Behind the eight ball in the league, Stewart Donald is desperately trying to sell the club and has always been keen to ensure he doesn’t outstay his welcome.
With the Black Cats again struggling in League One, there feels no better time than now to finally relinquish his majority stake.
Indeed, he could be on the verge of achieving that. The Guardian reported a number of weeks ago that Juan Sartori and 22-year-old Kyril Louis-Dreyfus had agreed a deal with Donald to buy the club.
Clearly, there are still some parts of the transaction to be tied up as neither businessman have walked through the door yet.
What happens when they finally gain control will be exciting to witness. There have already been claims that Dreyfus will look to exploit his homeland – the French market – while there are also suggestions that Sartori will take influence from his father-in-law.
That happens to be Russian billionaire and Monaco shareholder Dmitry Rybolovlev who despite spending a vast sum of money in Ligue 1, has put a lot of effort into ensuring the French club have a steady stream of academy products coming through.
That can only be a good thing if Sunderland follow similar methods.
Unfortunately, however, Sartori and Dreyfus’ influence in the north-east may be incredibly small to begin with. In fact, they could struggle to implement much in terms of the playing squad.
That’s because of a new EFL ruling that was introduced last summer.
The rule we’re talking about is the salary cap, something League 1 and League 2 clubs voted in favour of. Coincidentally, it was something that Sunderland actually voted against, and with a takeover now on the verge of going through, it’s going to hold them back.
You can understand why the Black Cats voted against it given they have someone in Aiden McGeady still on £31k-a-week at the Stadium of Light.
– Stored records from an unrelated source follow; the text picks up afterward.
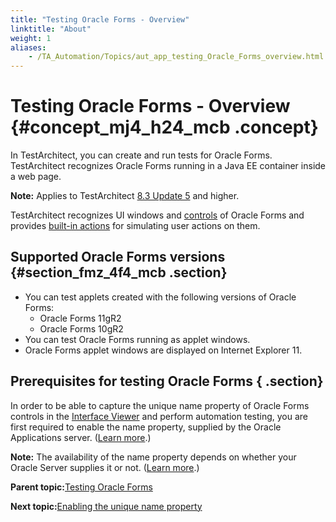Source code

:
 ```yaml
--- 
title: "Testing Oracle Forms - Overview"
linktitle: "About"
weight: 1
aliases: 
    - /TA_Automation/Topics/aut_app_testing_Oracle_Forms_overview.html
---
```

# Testing Oracle Forms - Overview {#concept_mj4_h24_mcb .concept}

In TestArchitect, you can create and run tests for Oracle Forms. TestArchitect recognizes Oracle Forms running in a Java EE container inside a web page.

**Note:** Applies to TestArchitect [8.3 Update 5](../../TA_ReleaseNotes/DITA_source/Whats_New_8.3_update_5.html) and higher.

TestArchitect recognizes UI windows and [controls](aut_app_testing_Oracle_Forms_supported_controls.html) of Oracle Forms and provides [built-in actions](aut_app_testing_Oracle_Forms_supported_actions.html) for simulating user actions on them.

## Supported Oracle Forms versions {#section_fmz_4f4_mcb .section}

-   You can test applets created with the following versions of Oracle Forms:
    -   Oracle Forms 11gR2
    -   Oracle Forms 10gR2
-   You can test Oracle Forms running as applet windows.
-   Oracle Forms applet windows are displayed on Internet Explorer 11.

## Prerequisites for testing Oracle Forms { .section}

In order to be able to capture the unique name property of Oracle Forms controls in the [Interface Viewer](../../TA_Help/Topics/Interface_def_Viewer.html) and perform automation testing, you are first required to enable the name property, supplied by the Oracle Applications server. \([Learn more](aut_app_testing_Oracle_Forms_enable_name_attribute.html).\)

**Note:** The availability of the name property depends on whether your Oracle Server supplies it or not. \([Learn more](https://admhelp.microfocus.com/uft/en/14.02/UFT_Help/Content/Addins_Guide/Verifying_OracleServer_UniqueName_Attributes.htm).\)

**Parent topic:**[Testing Oracle Forms](../../TA_Automation/Topics/aut_app_testing_Oracle_Forms.html)

**Next topic:**[Enabling the unique name property](../../TA_Automation/Topics/aut_app_testing_Oracle_Forms_enable_name_attribute.html)

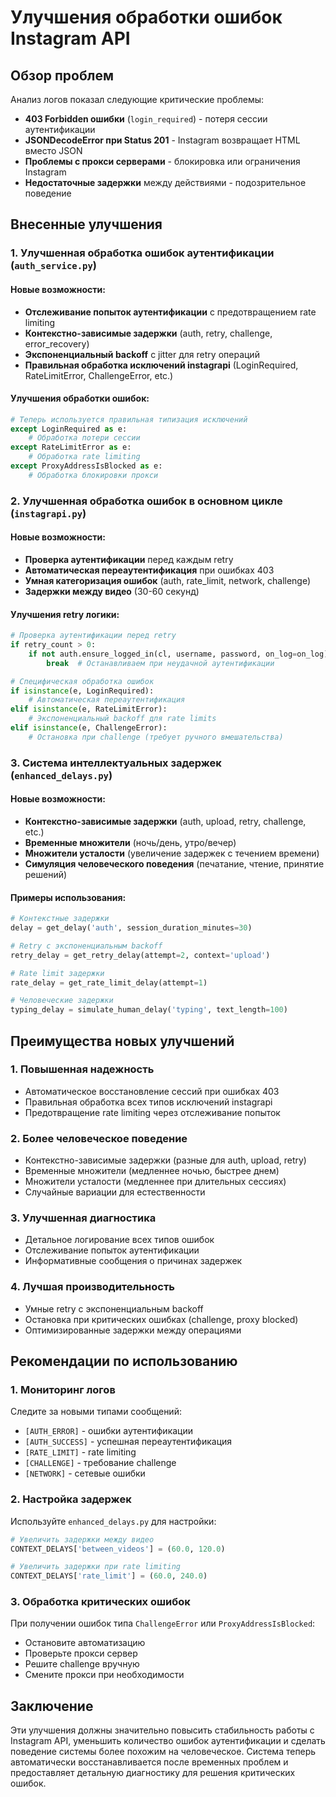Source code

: # Улучшения обработки ошибок Instagram API

## Обзор проблем

Анализ логов показал следующие критические проблемы:
- **403 Forbidden ошибки** (`login_required`) - потеря сессии аутентификации
- **JSONDecodeError при Status 201** - Instagram возвращает HTML вместо JSON
- **Проблемы с прокси серверами** - блокировка или ограничения Instagram
- **Недостаточные задержки** между действиями - подозрительное поведение

## Внесенные улучшения

### 1. Улучшенная обработка ошибок аутентификации (`auth_service.py`)

#### Новые возможности:
- **Отслеживание попыток аутентификации** с предотвращением rate limiting
- **Контекстно-зависимые задержки** (auth, retry, challenge, error_recovery)
- **Экспоненциальный backoff** с jitter для retry операций
- **Правильная обработка исключений instagrapi** (LoginRequired, RateLimitError, ChallengeError, etc.)

#### Улучшения обработки ошибок:
```python
# Теперь используется правильная типизация исключений
except LoginRequired as e:
    # Обработка потери сессии
except RateLimitError as e:
    # Обработка rate limiting
except ProxyAddressIsBlocked as e:
    # Обработка блокировки прокси
```

### 2. Улучшенная обработка ошибок в основном цикле (`instagrapi.py`)

#### Новые возможности:
- **Проверка аутентификации** перед каждым retry
- **Автоматическая переаутентификация** при ошибках 403
- **Умная категоризация ошибок** (auth, rate_limit, network, challenge)
- **Задержки между видео** (30-60 секунд)

#### Улучшения retry логики:
```python
# Проверка аутентификации перед retry
if retry_count > 0:
    if not auth.ensure_logged_in(cl, username, password, on_log=on_log):
        break  # Останавливаем при неудачной аутентификации

# Специфическая обработка ошибок
if isinstance(e, LoginRequired):
    # Автоматическая переаутентификация
elif isinstance(e, RateLimitError):
    # Экспоненциальный backoff для rate limits
elif isinstance(e, ChallengeError):
    # Остановка при challenge (требует ручного вмешательства)
```

### 3. Система интеллектуальных задержек (`enhanced_delays.py`)

#### Новые возможности:
- **Контекстно-зависимые задержки** (auth, upload, retry, challenge, etc.)
- **Временные множители** (ночь/день, утро/вечер)
- **Множители усталости** (увеличение задержек с течением времени)
- **Симуляция человеческого поведения** (печатание, чтение, принятие решений)

#### Примеры использования:
```python
# Контекстные задержки
delay = get_delay('auth', session_duration_minutes=30)

# Retry с экспоненциальным backoff
retry_delay = get_retry_delay(attempt=2, context='upload')

# Rate limit задержки
rate_delay = get_rate_limit_delay(attempt=1)

# Человеческие задержки
typing_delay = simulate_human_delay('typing', text_length=100)
```

## Преимущества новых улучшений

### 1. Повышенная надежность
- Автоматическое восстановление сессий при ошибках 403
- Правильная обработка всех типов исключений instagrapi
- Предотвращение rate limiting через отслеживание попыток

### 2. Более человеческое поведение
- Контекстно-зависимые задержки (разные для auth, upload, retry)
- Временные множители (медленнее ночью, быстрее днем)
- Множители усталости (медленнее при длительных сессиях)
- Случайные вариации для естественности

### 3. Улучшенная диагностика
- Детальное логирование всех типов ошибок
- Отслеживание попыток аутентификации
- Информативные сообщения о причинах задержек

### 4. Лучшая производительность
- Умные retry с экспоненциальным backoff
- Остановка при критических ошибках (challenge, proxy blocked)
- Оптимизированные задержки между операциями

## Рекомендации по использованию

### 1. Мониторинг логов
Следите за новыми типами сообщений:
- `[AUTH_ERROR]` - ошибки аутентификации
- `[AUTH_SUCCESS]` - успешная переаутентификация
- `[RATE_LIMIT]` - rate limiting
- `[CHALLENGE]` - требование challenge
- `[NETWORK]` - сетевые ошибки

### 2. Настройка задержек
Используйте `enhanced_delays.py` для настройки:
```python
# Увеличить задержки между видео
CONTEXT_DELAYS['between_videos'] = (60.0, 120.0)

# Увеличить задержки при rate limiting
CONTEXT_DELAYS['rate_limit'] = (60.0, 240.0)
```

### 3. Обработка критических ошибок
При получении ошибок типа `ChallengeError` или `ProxyAddressIsBlocked`:
- Остановите автоматизацию
- Проверьте прокси сервер
- Решите challenge вручную
- Смените прокси при необходимости

## Заключение

Эти улучшения должны значительно повысить стабильность работы с Instagram API, уменьшить количество ошибок аутентификации и сделать поведение системы более похожим на человеческое. Система теперь автоматически восстанавливается после временных проблем и предоставляет детальную диагностику для решения критических ошибок.
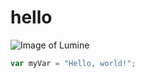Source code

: # hello #

![Image of Lumine](https://img.wattpad.com/0b7fae808bf44cd2709e2c0d56ec075b966a99b8/68747470733a2f2f73332e616d617a6f6e6177732e636f6d2f776174747061642d6d656469612d736572766963652f53746f7279496d6167652f4142706161474b354646786771513d3d2d313332353231353031362e313734643937663237313636376364303238393136393935303731392e706e67?s=fit&w=720&h=720)

``` javascript
var myVar = "Hello, world!";
```
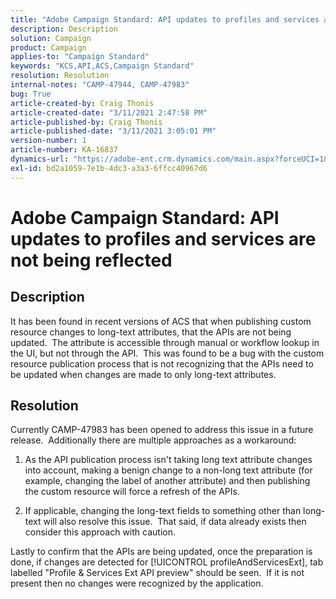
 ```yaml
---
title: "Adobe Campaign Standard: API updates to profiles and services are not being reflected"
description: Description
solution: Campaign
product: Campaign
applies-to: "Campaign Standard"
keywords: "KCS,API,ACS,Campaign Standard"
resolution: Resolution
internal-notes: "CAMP-47944, CAMP-47983"
bug: True
article-created-by: Craig Thonis
article-created-date: "3/11/2021 2:47:58 PM"
article-published-by: Craig Thonis
article-published-date: "3/11/2021 3:05:01 PM"
version-number: 1
article-number: KA-16837
dynamics-url: "https://adobe-ent.crm.dynamics.com/main.aspx?forceUCI=1&pagetype=entityrecord&etn=knowledgearticle&id=9e584fc3-7882-eb11-a812-000d3a3b2c6b"
exl-id: bd2a1059-7e1b-4dc3-a3a3-6ffcc40967d6
---
```

# Adobe Campaign Standard: API updates to profiles and services are not being reflected

## Description


It has been found in recent versions of ACS that when publishing custom resource changes to long-text attributes, that the APIs are not being updated.  The attribute is accessible through manual or workflow lookup in the UI, but not through the API.  This was found to be a bug with the custom resource publication process that is not recognizing that the APIs need to be updated when changes are made to only long-text attributes.


## Resolution


Currently CAMP-47983 has been opened to address this issue in a future release.  Additionally there are multiple approaches as a workaround:

1) As the API publication process isn't taking long text attribute changes into account, making a benign change to a non-long text attribute (for example, changing the label of another attribute) and then publishing the custom resource will force a refresh of the APIs.

2) If applicable, changing the long-text fields to something other than long-text will also resolve this issue.  That said, if data already exists then consider this approach with caution.



Lastly to confirm that the APIs are being updated, once the preparation is done, if changes are detected for [!UICONTROL profileAndServicesExt], tab labelled "Profile & Services Ext API preview" should be seen.  If it is not present then no changes were recognized by the application.
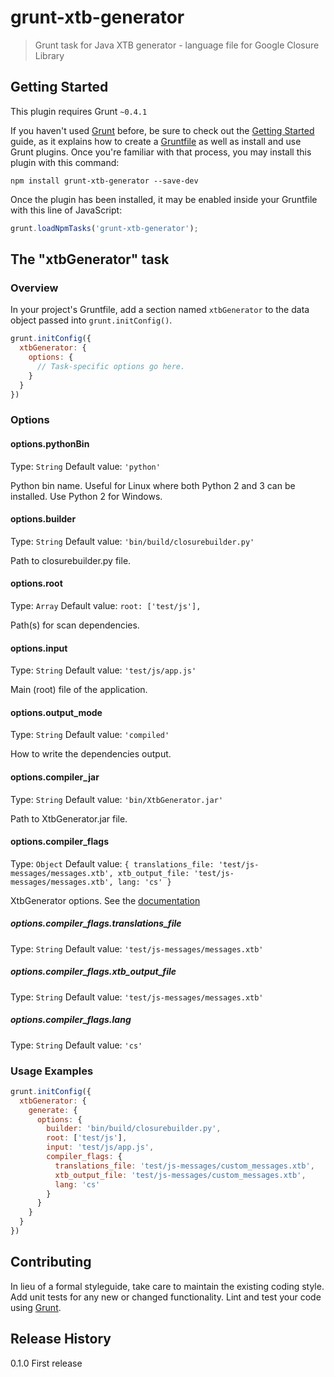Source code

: grunt-xtb-generator
===================

> Grunt task for Java XTB generator - language file for Google Closure Library

## Getting Started
This plugin requires Grunt `~0.4.1`

If you haven't used [Grunt](http://gruntjs.com/) before, be sure to check out the [Getting Started](http://gruntjs.com/getting-started) guide, as it explains how to create a [Gruntfile](http://gruntjs.com/sample-gruntfile) as well as install and use Grunt plugins. Once you're familiar with that process, you may install this plugin with this command:

```shell
npm install grunt-xtb-generator --save-dev
```

Once the plugin has been installed, it may be enabled inside your Gruntfile with this line of JavaScript:

```js
grunt.loadNpmTasks('grunt-xtb-generator');
```

## The "xtbGenerator" task

### Overview
In your project's Gruntfile, add a section named `xtbGenerator` to the data object passed into `grunt.initConfig()`.

```js
grunt.initConfig({
  xtbGenerator: {
    options: {
      // Task-specific options go here.
    }
  }
})
```

### Options

#### options.pythonBin
Type: `String`
Default value: `'python'`

Python bin name. Useful for Linux where both Python 2 and 3 can be installed. Use Python 2 for Windows.

#### options.builder
Type: `String`
Default value: `'bin/build/closurebuilder.py'`

Path to closurebuilder.py file.

#### options.root
Type: `Array`
Default value: `root: ['test/js'],`

Path(s) for scan dependencies.

#### options.input
Type: `String`
Default value: `'test/js/app.js'`

Main (root) file of the application.

#### options.output_mode
Type: `String`
Default value: `'compiled'`

How to write the dependencies output.

#### options.compiler_jar
Type: `String`
Default value: `'bin/XtbGenerator.jar'`

Path to XtbGenerator.jar file.

#### options.compiler_flags
Type: `Object`
Default value: `{
  translations_file: 'test/js-messages/messages.xtb',
  xtb_output_file: 'test/js-messages/messages.xtb',
  lang: 'cs'
}`

XtbGenerator options. See the [documentation](https://github.com/kuzmisin/xtbgenerator#usage)

##### options.compiler_flags.translations_file
Type: `String`
Default value: `'test/js-messages/messages.xtb'`

##### options.compiler_flags.xtb_output_file
Type: `String`
Default value: `'test/js-messages/messages.xtb'`

##### options.compiler_flags.lang
Type: `String`
Default value: `'cs'`

### Usage Examples

```js
grunt.initConfig({
  xtbGenerator: {
    generate: {
      options: {
        builder: 'bin/build/closurebuilder.py',
        root: ['test/js'],
        input: 'test/js/app.js',
        compiler_flags: {
          translations_file: 'test/js-messages/custom_messages.xtb',
          xtb_output_file: 'test/js-messages/custom_messages.xtb',
          lang: 'cs'
        }
      }
    }
  }
})
```

## Contributing
In lieu of a formal styleguide, take care to maintain the existing coding style. Add unit tests for any new or changed functionality. Lint and test your code using [Grunt](http://gruntjs.com/).

## Release History
0.1.0 First release
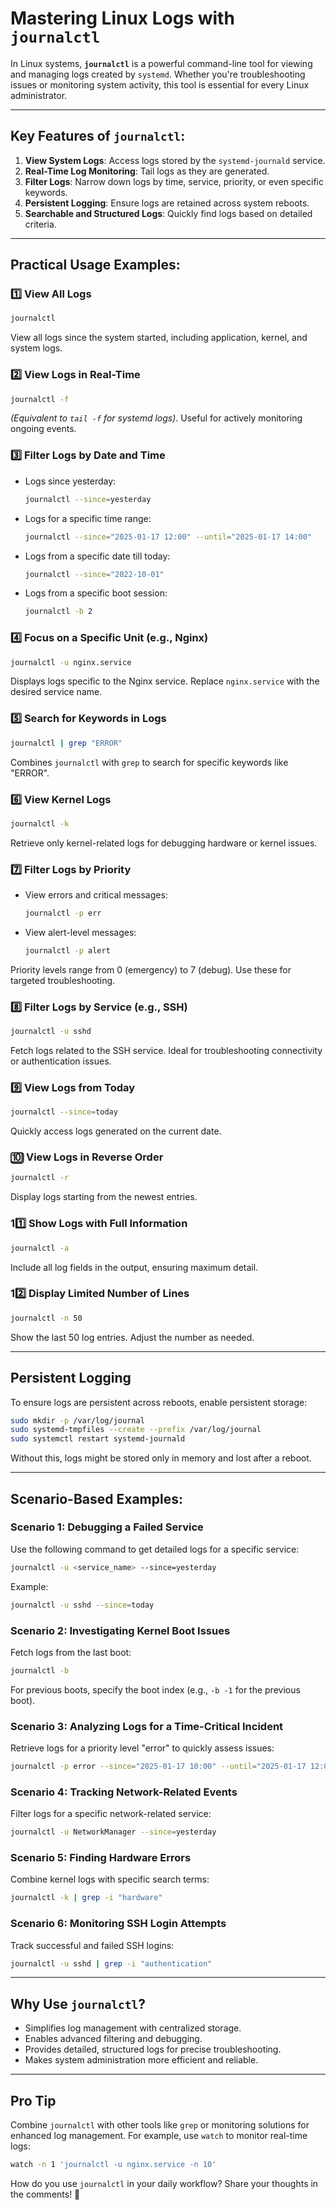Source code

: # Mastering Linux Logs with `journalctl`

In Linux systems, **`journalctl`** is a powerful command-line tool for viewing and managing logs created by `systemd`. Whether you're troubleshooting issues or monitoring system activity, this tool is essential for every Linux administrator.

---

## **Key Features of `journalctl`:**
1. **View System Logs**: Access logs stored by the `systemd-journald` service.  
2. **Real-Time Log Monitoring**: Tail logs as they are generated.  
3. **Filter Logs**: Narrow down logs by time, service, priority, or even specific keywords.  
4. **Persistent Logging**: Ensure logs are retained across system reboots.
5. **Searchable and Structured Logs**: Quickly find logs based on detailed criteria.

---

## **Practical Usage Examples:**

### 1️⃣ View All Logs
```bash
journalctl
```
View all logs since the system started, including application, kernel, and system logs.

### 2️⃣ View Logs in Real-Time
```bash
journalctl -f
```
*(Equivalent to `tail -f` for systemd logs)*. Useful for actively monitoring ongoing events.

### 3️⃣ Filter Logs by Date and Time
- Logs since yesterday:
  ```bash
  journalctl --since=yesterday
  ```
- Logs for a specific time range:
  ```bash
  journalctl --since="2025-01-17 12:00" --until="2025-01-17 14:00"
  ```
- Logs from a specific date till today:
  ```bash
  journalctl --since="2022-10-01"
  ```
- Logs from a specific boot session:
  ```bash
  journalctl -b 2
  ```

### 4️⃣ Focus on a Specific Unit (e.g., Nginx)
```bash
journalctl -u nginx.service
```
Displays logs specific to the Nginx service. Replace `nginx.service` with the desired service name.

### 5️⃣ Search for Keywords in Logs
```bash
journalctl | grep "ERROR"
```
Combines `journalctl` with `grep` to search for specific keywords like "ERROR".

### 6️⃣ View Kernel Logs
```bash
journalctl -k
```
Retrieve only kernel-related logs for debugging hardware or kernel issues.

### 7️⃣ Filter Logs by Priority
- View errors and critical messages:
  ```bash
  journalctl -p err
  ```
- View alert-level messages:
  ```bash
  journalctl -p alert
  ```
Priority levels range from 0 (emergency) to 7 (debug). Use these for targeted troubleshooting.

### 8️⃣ Filter Logs by Service (e.g., SSH)
```bash
journalctl -u sshd
```
Fetch logs related to the SSH service. Ideal for troubleshooting connectivity or authentication issues.

### 9️⃣ View Logs from Today
```bash
journalctl --since=today
```
Quickly access logs generated on the current date.

### 🔟 View Logs in Reverse Order
```bash
journalctl -r
```
Display logs starting from the newest entries.

### 11️⃣ Show Logs with Full Information
```bash
journalctl -a
```
Include all log fields in the output, ensuring maximum detail.

### 12️⃣ Display Limited Number of Lines
```bash
journalctl -n 50
```
Show the last 50 log entries. Adjust the number as needed.

---

## **Persistent Logging**
To ensure logs are persistent across reboots, enable persistent storage:
```bash
sudo mkdir -p /var/log/journal
sudo systemd-tmpfiles --create --prefix /var/log/journal
sudo systemctl restart systemd-journald
```
Without this, logs might be stored only in memory and lost after a reboot.

---

## **Scenario-Based Examples:**

### Scenario 1: Debugging a Failed Service
Use the following command to get detailed logs for a specific service:
```bash
journalctl -u <service_name> --since=yesterday
```
Example:
```bash
journalctl -u sshd --since=today
```

### Scenario 2: Investigating Kernel Boot Issues
Fetch logs from the last boot:
```bash
journalctl -b
```
For previous boots, specify the boot index (e.g., `-b -1` for the previous boot).

### Scenario 3: Analyzing Logs for a Time-Critical Incident
Retrieve logs for a priority level "error" to quickly assess issues:
```bash
journalctl -p error --since="2025-01-17 10:00" --until="2025-01-17 12:00"
```

### Scenario 4: Tracking Network-Related Events
Filter logs for a specific network-related service:
```bash
journalctl -u NetworkManager --since=yesterday
```

### Scenario 5: Finding Hardware Errors
Combine kernel logs with specific search terms:
```bash
journalctl -k | grep -i "hardware"
```

### Scenario 6: Monitoring SSH Login Attempts
Track successful and failed SSH logins:
```bash
journalctl -u sshd | grep -i "authentication"
```

---

## **Why Use `journalctl`?**
- Simplifies log management with centralized storage.  
- Enables advanced filtering and debugging.  
- Provides detailed, structured logs for precise troubleshooting.  
- Makes system administration more efficient and reliable.

---

## **Pro Tip**
Combine `journalctl` with other tools like `grep` or monitoring solutions for enhanced log management. For example, use `watch` to monitor real-time logs:
```bash
watch -n 1 'journalctl -u nginx.service -n 10'
```

How do you use `journalctl` in your daily workflow? Share your thoughts in the comments! 🚀
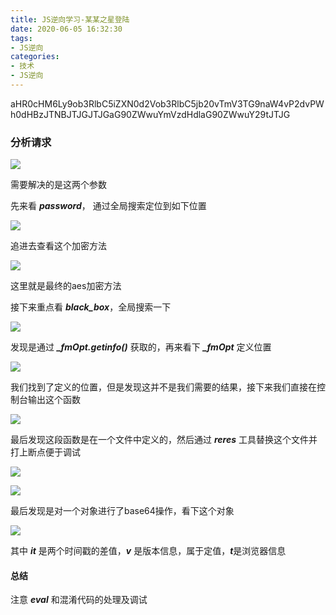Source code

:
 ```yaml
---
title: JS逆向学习-某某之星登陆
date: 2020-06-05 16:32:30
tags:
- JS逆向
categories:
- 技术
- JS逆向
---
```


aHR0cHM6Ly9ob3RlbC5iZXN0d2Vob3RlbC5jb20vTmV3TG9naW4vP2dvPWh0dHBzJTNBJTJGJTJGaG90ZWwuYmVzdHdlaG90ZWwuY29tJTJG

### 分析请求

![](WX20200605-163518.png)

需要解决的是这两个参数

先来看 ***password***， 通过全局搜索定位到如下位置

![](WX20200605-164302.png)

追进去查看这个加密方法

![](WX20200605-164501.png)

这里就是最终的aes加密方法

接下来重点看 ***black_box***，全局搜索一下

![](WX20200605-164713.png)

发现是通过 ***_fmOpt.getinfo()*** 获取的，再来看下 ***_fmOpt*** 定义位置

![](WX20200605-165922.png)

我们找到了定义的位置，但是发现这并不是我们需要的结果，接下来我们直接在控制台输出这个函数

![](WX20200605-170642.png)

最后发现这段函数是在一个文件中定义的，然后通过 ***reres*** 工具替换这个文件并打上断点便于调试

![](WX20200605-171024.png)

![](WX20200605-171115.png)

最后发现是对一个对象进行了base64操作，看下这个对象

![](WX20200605-171319.png)

其中 ***it*** 是两个时间戳的差值，***v*** 是版本信息，属于定值，***t***是浏览器信息

#### 总结

注意 ***eval*** 和混淆代码的处理及调试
What the legislation means is that a club cannot spend over £2.5m on basic wages, taxes, bonuses, image rights and agent fees.
Consequently, paying out for new players in January is incredibly unlikely.
Financial power at Sunderland will presumably be pretty high in ordinary circumstances, but in this case, the salary cap is set to play against them.
It feels like Sartori and Dreyfus will find life tough from the off.